* **What you should do**:
Lines of the data that contain the word "Impostare" are the ones to copy.

* **Exercise inputs**:
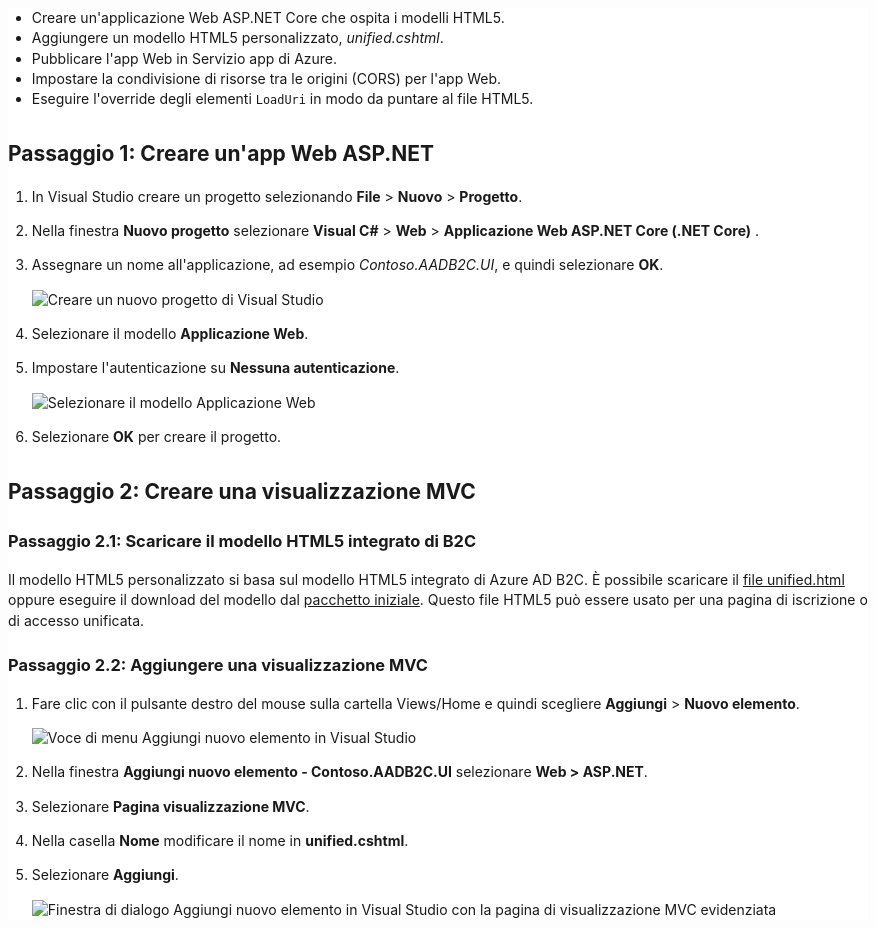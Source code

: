 * Creare un'applicazione Web ASP.NET Core che ospita i modelli HTML5.
* Aggiungere un modello HTML5 personalizzato, _unified.cshtml_.
* Pubblicare l'app Web in Servizio app di Azure.
* Impostare la condivisione di risorse tra le origini (CORS) per l'app Web.
* Eseguire l'override degli elementi `LoadUri` in modo da puntare al file HTML5.

## <a name="step-1-create-an-aspnet-web-app"></a>Passaggio 1: Creare un'app Web ASP.NET

1. In Visual Studio creare un progetto selezionando **File** > **Nuovo** > **Progetto**.

2. Nella finestra **Nuovo progetto** selezionare **Visual C#**  > **Web** > **Applicazione Web ASP.NET Core (.NET Core)** .

3. Assegnare un nome all'applicazione, ad esempio *Contoso.AADB2C.UI*, e quindi selezionare **OK**.

    ![Creare un nuovo progetto di Visual Studio](./media/custom-policy-ui-customization-dynamic/aadb2c-ief-ui-customization-create-project1.png)

4. Selezionare il modello **Applicazione Web**.

5. Impostare l'autenticazione su **Nessuna autenticazione**.

    ![Selezionare il modello Applicazione Web](./media/custom-policy-ui-customization-dynamic/aadb2c-ief-ui-customization-create-project2.png)

6. Selezionare **OK** per creare il progetto.

## <a name="step-2-create-mvc-view"></a>Passaggio 2: Creare una visualizzazione MVC
### <a name="step-21-download-the-b2c-built-in-html5-template"></a>Passaggio 2.1: Scaricare il modello HTML5 integrato di B2C
Il modello HTML5 personalizzato si basa sul modello HTML5 integrato di Azure AD B2C. È possibile scaricare il [file unified.html](https://login.microsoftonline.com/static/tenant/default/unified.cshtml) oppure eseguire il download del modello dal [pacchetto iniziale](https://github.com/AzureADQuickStarts/B2C-AzureBlobStorage-Client/tree/master/sample_templates/wingtip). Questo file HTML5 può essere usato per una pagina di iscrizione o di accesso unificata.

### <a name="step-22-add-the-mvc-view"></a>Passaggio 2.2: Aggiungere una visualizzazione MVC
1. Fare clic con il pulsante destro del mouse sulla cartella Views/Home e quindi scegliere **Aggiungi** > **Nuovo elemento**.

    ![Voce di menu Aggiungi nuovo elemento in Visual Studio](./media/custom-policy-ui-customization-dynamic/aadb2c-ief-ui-customization-add-view1.png)

2. Nella finestra **Aggiungi nuovo elemento - Contoso.AADB2C.UI** selezionare **Web > ASP.NET**.

3. Selezionare **Pagina visualizzazione MVC**.

4. Nella casella **Nome** modificare il nome in **unified.cshtml**.

5. Selezionare **Aggiungi**.

    ![Finestra di dialogo Aggiungi nuovo elemento in Visual Studio con la pagina di visualizzazione MVC evidenziata](./media/custom-policy-ui-customization-dynamic/aadb2c-ief-ui-customization-add-view2.png)
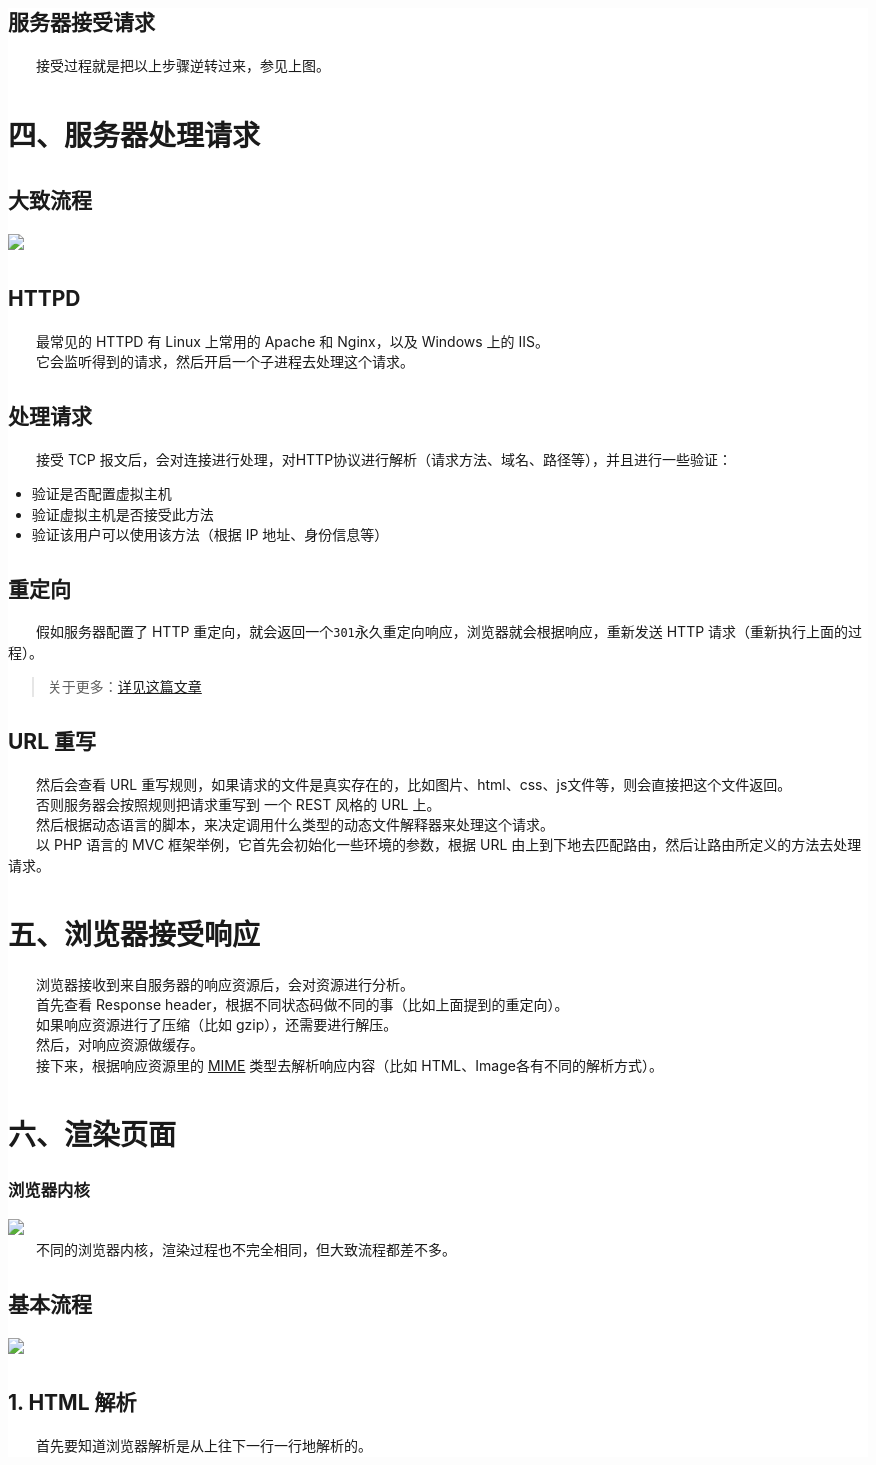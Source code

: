 ## 服务器接受请求
&emsp;&emsp;接受过程就是把以上步骤逆转过来，参见上图。
# 四、服务器处理请求
## 大致流程
![ ](服务器处理请求.png)
## HTTPD
&emsp;&emsp;最常见的 HTTPD 有 Linux 上常用的 Apache 和 Nginx，以及 Windows 上的 IIS。  
&emsp;&emsp;它会监听得到的请求，然后开启一个子进程去处理这个请求。
## 处理请求
&emsp;&emsp;接受 TCP 报文后，会对连接进行处理，对HTTP协议进行解析（请求方法、域名、路径等），并且进行一些验证：
* 验证是否配置虚拟主机
* 验证虚拟主机是否接受此方法
* 验证该用户可以使用该方法（根据 IP 地址、身份信息等）

## 重定向
&emsp;&emsp;假如服务器配置了 HTTP 重定向，就会返回一个`301`永久重定向响应，浏览器就会根据响应，重新发送 HTTP 请求（重新执行上面的过程）。
> 关于更多：[详见这篇文章](https://www.cnblogs.com/workest/p/3891321.html)
## URL 重写
&emsp;&emsp;然后会查看 URL 重写规则，如果请求的文件是真实存在的，比如图片、html、css、js文件等，则会直接把这个文件返回。  
&emsp;&emsp;否则服务器会按照规则把请求重写到 一个 REST 风格的 URL 上。  
&emsp;&emsp;然后根据动态语言的脚本，来决定调用什么类型的动态文件解释器来处理这个请求。  
&emsp;&emsp;以 PHP 语言的 MVC 框架举例，它首先会初始化一些环境的参数，根据 URL 由上到下地去匹配路由，然后让路由所定义的方法去处理请求。
# 五、浏览器接受响应
&emsp;&emsp;浏览器接收到来自服务器的响应资源后，会对资源进行分析。  
&emsp;&emsp;首先查看 Response header，根据不同状态码做不同的事（比如上面提到的重定向）。  
&emsp;&emsp;如果响应资源进行了压缩（比如 gzip），还需要进行解压。  
&emsp;&emsp;然后，对响应资源做缓存。  
&emsp;&emsp;接下来，根据响应资源里的 [MIME](https://developer.mozilla.org/zh-CN/docs/Web/HTTP/Basics_of_HTTP/MIME_types) 类型去解析响应内容（比如 HTML、Image各有不同的解析方式）。
# 六、渲染页面
### 浏览器内核
![ ](浏览器内核.png)  
&emsp;&emsp;不同的浏览器内核，渲染过程也不完全相同，但大致流程都差不多。
## 基本流程
![ ](渲染页面.png)
## 1. HTML 解析
&emsp;&emsp;首先要知道浏览器解析是从上往下一行一行地解析的。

* **Task response**:
* Impostare la condivisione di risorse tra le origini (CORS) per l'app Web.
5. Impostare l'autenticazione su **Nessuna autenticazione**.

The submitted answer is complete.